Preliminary data from the first two patients in the multicenter trial show more than a 90% reduction in seizure frequency, at follow-up periods of one year and seven months, respectively.

For a family that has spent years counting seizures and adjusting medications and modifying routines to manage unpredictability, that number represents something significant. Not a cure, and not yet a data set large enough to know how broadly it applies. But more than 90% reduction in drug-resistant temporal lobe epilepsy is a result that moves people who follow this research closely. The trial is ongoing, and more patients mean more clarity.

Other advances moving in 2026

NRTX-1001 is the most visible development, but it's not happening in isolation.

Ovid Therapeutics has released positive Phase I results for OV329, a next-generation inhibitor targeting GABA-aminotransferase, the enzyme that breaks down GABA in the brain. A Phase IIa randomized, placebo-controlled trial in adults with drug-resistant focal onset seizures is planned for the second quarter of 2026. Phase I tested safety in healthy volunteers; Phase IIa will test whether it reduces seizures.

Separately, a team across UC San Francisco, UC Santa Cruz, and UC Berkeley has published findings on optogenetics for seizure control. Using a harmless virus to deliver light-sensitive genes to specific neurons, they were able to suppress seizure-like activity in human brain tissue taken directly from epilepsy patients. This is the first time optogenetics has demonstrated control over seizure activity in living human tissue, which matters because it opens the science toward a less invasive alternative to tissue removal. This research is early, but the brain's circuitry intrigues researchers for good reason: understanding how to interrupt the electrical cascade is a different problem than understanding how to remove the region where it starts.

There is also a seizure forecasting trial testing whether patients can receive reliable daily estimates of their upcoming risk, based on patterns identified through intracranial EEG. For many families, the unpredictability of seizures is among the hardest parts of daily life, separate from the seizures themselves. A tool that offers reliable prediction, even without preventing seizures, can change how families plan, prepare, and carry the psychological weight of not knowing.

What this means for your family right now

If your family member is managing drug-resistant epilepsy on current medications or devices that are working, none of this changes what's effective now. What it does change is the landscape of what might become available.

Access to NRTX-1001 and the other trials described here is currently limited to enrolled clinical trial participants. Eligibility for NRTX-1001 typically requires a documented history of drug-resistant epilepsy, a confirmed seizure origin pattern from imaging, and failure of multiple antiseizure medications at adequate doses.
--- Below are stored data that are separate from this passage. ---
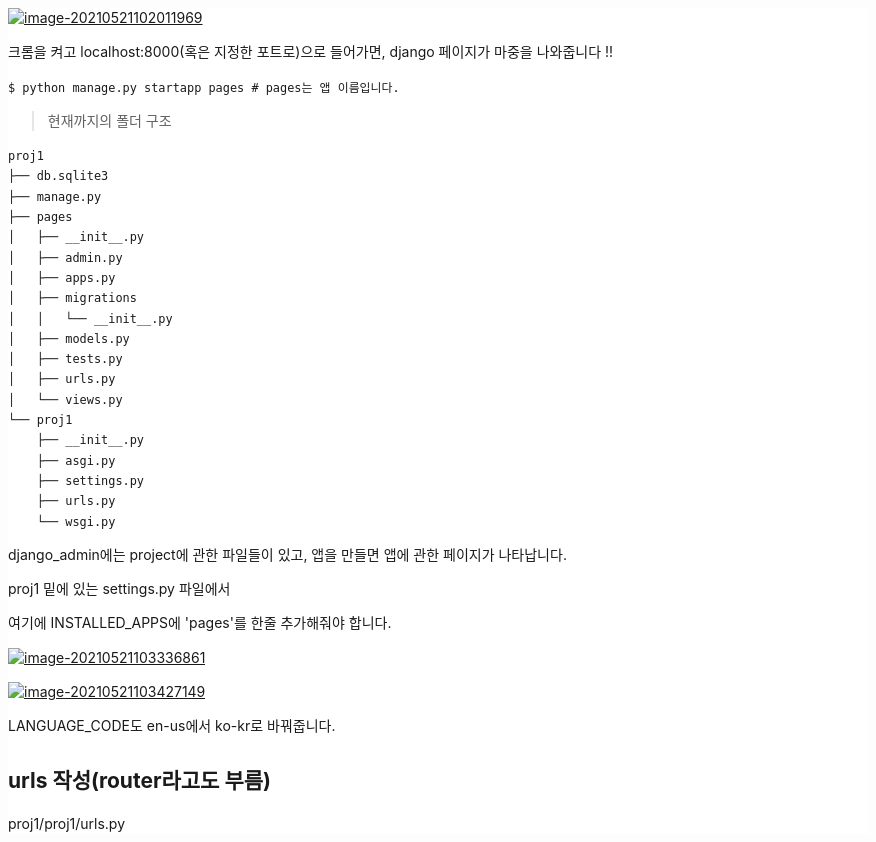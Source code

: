 [![image-20210521102011969](https://github.com/dwlim-nota/django-study/raw/main/day1/img/1/image-20210521102011969.png)](https://github.com/dwlim-nota/django-study/blob/main/day1/img/1/image-20210521102011969.png)

크롬을 켜고 localhost:8000(혹은 지정한 포트로)으로 들어가면, django 페이지가 마중을 나와줍니다 !!

```
$ python manage.py startapp pages # pages는 앱 이름입니다.
```

> 현재까지의 폴더 구조

```
proj1
├── db.sqlite3
├── manage.py
├── pages
│   ├── __init__.py
│   ├── admin.py
│   ├── apps.py
│   ├── migrations
│   │   └── __init__.py
│   ├── models.py
│   ├── tests.py
│   ├── urls.py
│   └── views.py
└── proj1
    ├── __init__.py
    ├── asgi.py
    ├── settings.py
    ├── urls.py
    └── wsgi.py
```



django_admin에는 project에 관한 파일들이 있고, 앱을 만들면 앱에 관한 페이지가 나타납니다.

proj1 밑에 있는 settings.py 파일에서

여기에 INSTALLED_APPS에 'pages'를 한줄 추가해줘야 합니다.

[![image-20210521103336861](https://github.com/dwlim-nota/django-study/raw/main/day1/img/1/image-20210521103336861.png)](https://github.com/dwlim-nota/django-study/blob/main/day1/img/1/image-20210521103336861.png)

[![image-20210521103427149](https://github.com/dwlim-nota/django-study/raw/main/day1/img/1/image-20210521103427149.png)](https://github.com/dwlim-nota/django-study/blob/main/day1/img/1/image-20210521103427149.png)

LANGUAGE_CODE도 en-us에서 ko-kr로 바꿔줍니다.



## urls 작성(router라고도 부름)

proj1/proj1/urls.py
The Epilepsy Foundation's clinical trials database and ClinicalTrials.gov are the most current places to check trial status and eligibility requirements. An epileptologist who specializes in surgical evaluation is most likely to have direct knowledge of which trials may fit a specific patient's profile and whether a referral makes sense.

For families who have been living inside the limits of what treatment can currently offer, these trials represent a genuine expansion of what researchers are attempting and what may eventually be available. That matters, and it's worth knowing about.